看著幾個人離開的背影,李建國緊緊握著拳頭,指關節都發白了。
03
接下來的幾天,李建國的生活徹底被打亂了。先是莫名其妙地停水停電,他去供電局詢問,得到的答復是"設備維修"。
然后是垃圾車不再清理他家門口的垃圾,任由垃圾堆積發臭。最過分的是,連買菜都成了問題——附近的商販都被警告不許賣東西給他。
"李大爺,您還是簽了吧。"王大媽趁著夜色,偷偷給他送了點菜和蠟燭,"聽說他們要動真格的了。今天有人來問我您的情況,問得可詳細了。"
"動真格?"李建國點燃蠟燭,昏暗的燭光在屋子里搖曳,"我倒要看看他們能把我怎么樣!"
"您一個老人家,何必和他們硬碰硬呢?"王大媽擔心地說,"要不您先搬到我家住幾天?"
"謝謝你的好意,但我哪也不去。"李建國倔強地說,"我李建國這輩子,從來沒向任何人低過頭!"
"可是......"
"沒有可是!"李建國打斷了她的話,"要拆就拆,要搶就搶,反正我一個糟老頭子,他們能拿我怎么樣?"
當天晚上,李建國躺在床上翻來覆去睡不著。沒有電,屋子里漆黑一片,只能聽到老鼠在墻角窸窸窣窣的聲音。

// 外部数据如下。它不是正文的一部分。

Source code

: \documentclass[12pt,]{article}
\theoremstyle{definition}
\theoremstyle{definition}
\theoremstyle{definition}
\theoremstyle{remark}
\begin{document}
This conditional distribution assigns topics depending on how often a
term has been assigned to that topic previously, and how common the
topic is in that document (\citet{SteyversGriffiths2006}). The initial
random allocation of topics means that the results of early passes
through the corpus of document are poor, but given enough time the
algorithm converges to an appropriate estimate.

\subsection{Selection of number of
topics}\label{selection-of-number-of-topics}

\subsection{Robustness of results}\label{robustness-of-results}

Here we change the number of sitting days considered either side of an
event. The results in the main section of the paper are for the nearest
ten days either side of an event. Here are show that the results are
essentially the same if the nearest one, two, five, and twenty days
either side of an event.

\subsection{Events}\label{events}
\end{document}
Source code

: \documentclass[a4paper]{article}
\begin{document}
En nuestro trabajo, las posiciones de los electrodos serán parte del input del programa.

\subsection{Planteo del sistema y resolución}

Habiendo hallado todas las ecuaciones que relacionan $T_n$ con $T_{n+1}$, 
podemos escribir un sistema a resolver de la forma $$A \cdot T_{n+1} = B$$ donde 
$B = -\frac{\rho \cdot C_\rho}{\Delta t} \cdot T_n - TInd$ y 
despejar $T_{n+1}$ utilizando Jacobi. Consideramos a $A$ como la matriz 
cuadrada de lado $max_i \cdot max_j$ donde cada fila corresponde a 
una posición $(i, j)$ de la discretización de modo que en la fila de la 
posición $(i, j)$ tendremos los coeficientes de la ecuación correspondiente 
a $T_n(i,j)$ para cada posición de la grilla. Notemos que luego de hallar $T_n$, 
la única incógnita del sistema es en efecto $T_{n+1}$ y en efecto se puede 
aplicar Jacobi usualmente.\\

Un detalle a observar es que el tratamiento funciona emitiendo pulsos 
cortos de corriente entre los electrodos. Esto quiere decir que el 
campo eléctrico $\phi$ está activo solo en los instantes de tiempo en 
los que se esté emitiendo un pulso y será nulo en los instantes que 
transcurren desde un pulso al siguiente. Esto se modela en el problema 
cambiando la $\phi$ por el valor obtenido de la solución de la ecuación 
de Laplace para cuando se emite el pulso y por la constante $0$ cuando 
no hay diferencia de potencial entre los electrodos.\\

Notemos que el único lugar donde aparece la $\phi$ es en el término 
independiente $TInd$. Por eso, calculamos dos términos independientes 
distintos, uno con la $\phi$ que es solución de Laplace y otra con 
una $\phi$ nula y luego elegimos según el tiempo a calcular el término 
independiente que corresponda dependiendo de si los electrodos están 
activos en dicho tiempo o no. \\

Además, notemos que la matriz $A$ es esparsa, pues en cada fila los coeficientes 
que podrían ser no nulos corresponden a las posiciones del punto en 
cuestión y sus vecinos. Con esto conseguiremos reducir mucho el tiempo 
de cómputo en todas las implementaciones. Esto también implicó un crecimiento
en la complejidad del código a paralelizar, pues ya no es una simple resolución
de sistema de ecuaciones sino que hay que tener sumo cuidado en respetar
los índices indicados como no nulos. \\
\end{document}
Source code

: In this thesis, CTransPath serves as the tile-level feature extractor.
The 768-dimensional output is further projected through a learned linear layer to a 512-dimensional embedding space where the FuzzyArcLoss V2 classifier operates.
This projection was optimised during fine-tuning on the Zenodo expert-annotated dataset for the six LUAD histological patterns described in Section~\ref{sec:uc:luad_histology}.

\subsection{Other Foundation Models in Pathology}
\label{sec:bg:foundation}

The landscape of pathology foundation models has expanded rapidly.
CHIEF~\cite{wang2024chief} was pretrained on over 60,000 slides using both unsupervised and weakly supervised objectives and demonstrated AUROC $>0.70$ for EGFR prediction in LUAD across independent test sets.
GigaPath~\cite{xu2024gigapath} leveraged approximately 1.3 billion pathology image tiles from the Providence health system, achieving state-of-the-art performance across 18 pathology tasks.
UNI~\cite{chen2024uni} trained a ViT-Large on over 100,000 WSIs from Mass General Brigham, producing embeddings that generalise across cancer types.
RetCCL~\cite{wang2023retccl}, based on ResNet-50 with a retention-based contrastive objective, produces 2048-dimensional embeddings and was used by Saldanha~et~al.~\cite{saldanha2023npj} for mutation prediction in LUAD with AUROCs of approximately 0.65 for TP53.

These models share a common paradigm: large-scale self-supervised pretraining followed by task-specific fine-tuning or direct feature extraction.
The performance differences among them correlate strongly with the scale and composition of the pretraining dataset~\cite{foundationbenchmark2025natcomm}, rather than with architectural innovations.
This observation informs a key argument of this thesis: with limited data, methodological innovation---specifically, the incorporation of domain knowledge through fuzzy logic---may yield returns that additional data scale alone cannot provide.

透過窗戶,他看到外面有幾個黑影在院子周圍轉悠,還不時地用手電筒往屋里照。
"咚咚咚!"
半夜時分,突然有人用力敲門,聲音在寂靜的夜里顯得格外刺耳。
"誰啊?"李建國問,但沒有起床。
"查水表的!"門外傳來粗暴的聲音。
"大半夜查什么水表?明天再來!"
"快開門!我們有急事!"
李建國當然不會開門,而是悄悄從窗戶往外看。院子里站著四五個年輕人,手里拿著棒球棍和鐵棍,一看就不是什么好人。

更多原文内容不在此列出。